Heather, this subject has been on my mind a lot lately, because my niece (age 9) is working very hard to lose weight. She is dangerously obese and needs to lose the weight, but I've been trying to emphasize to her that she needs to do this to be healthy, not to be accepted by her peers. That losing weight will not make her a better Brianna - she's already wonderful - but a healthier Brianna who's able to run, play, and have lots of energy to do fun stuff. It's hard though, because honestly, if you're too big, nobody wants to play with you at recess - and she naturally sees losing weight as a way to get approval. :(

Anonymous said...

It’s a nice post! Thanks a lot for sharing your ideas with us! I hope to read your future post as they help me a lot through the knowledge and ideas that you impart to us readers! More power to your site.

Chest Chiseling Workout

Anonymous said...

It’s a nice post!

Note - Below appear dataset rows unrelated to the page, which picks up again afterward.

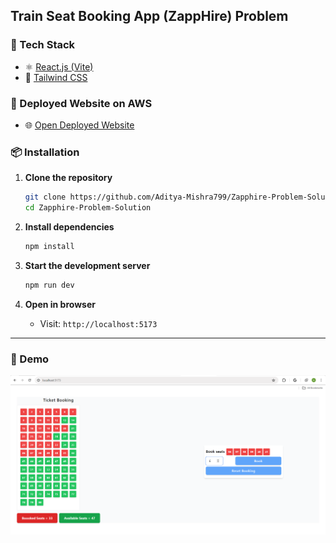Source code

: ##  Train Seat Booking App (ZappHire) Problem

### 🔧 Tech Stack

- ⚛️ [React.js (Vite)](https://vitejs.dev/)
- 💨 [Tailwind CSS](https://tailwindcss.com/)

### 🚀 Deployed Website on AWS

- 🌐 <a href="http://ec2-54-152-88-119.compute-1.amazonaws.com/" target="_blank" rel="noopener noreferrer">Open Deployed Website</a>

### 📦 Installation

1. **Clone the repository**
   ```bash
   git clone https://github.com/Aditya-Mishra799/Zapphire-Problem-Solution.git
   cd Zapphire-Problem-Solution
   ```

2. **Install dependencies**
   ```bash
   npm install
   ```

3. **Start the development server**
   ```bash
   npm run dev
   ```

4. **Open in browser**
   - Visit: `http://localhost:5173`

---

### 📸 Demo 
![App Screenshot](./public/project-demo-screenshot.png)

Thanks a lot for sharing your ideas with us! I hope to read your future post as they help me a lot through the knowledge and ideas that you impart to us readers! More power to your site.

Chest Chiseling Workout

David said...

Heather --- very good points. And right now, working with our middle school girl's volleyball team, I'm fighting the exact opposite. I have so many girls who have decided that the best way to 'look great' is to not eat at all! We have daily conversations about the importance of providing the correct fuel to your body, especially when you're playing a high energy sport like volleyball. Weight is such a problem with so many of our young people and it's time we start addressing it!

Healthy Heather said...

Thanks y'all. I know the reality a lot of time is that kids find greater peer acceptance when they are thinner, and that's frustrating. I wish that we could put the focus on the longer-lasting benefits of health. One blog at a time! :)

steena said...

Wow, I totally forgot about the book Blubber! I did read that when I was a kid!
That's too bad Maggie goes on a Diet turned out to be a dud. I agree with you that it's sending the wrong message. I used to think stupid things like that, "If I was skinny people would like me". That's bad. Especially bad when a child gets that message.

Healthy Heather said...

I'm going to be actively seeking out programs and resources that send the RIGHT message about weight loss. We do have an obesity problem with kids, so pretending like it's okay to be overweight is not the solution. It's not okay. But,the reasons to lose weight don't have to make you feel worse about yourself! Imagine the power that kids could have if they experienced the value of good health early in life!

Anonymous said...

Very interesting post! Thanks a lot for sharing your ideas with us!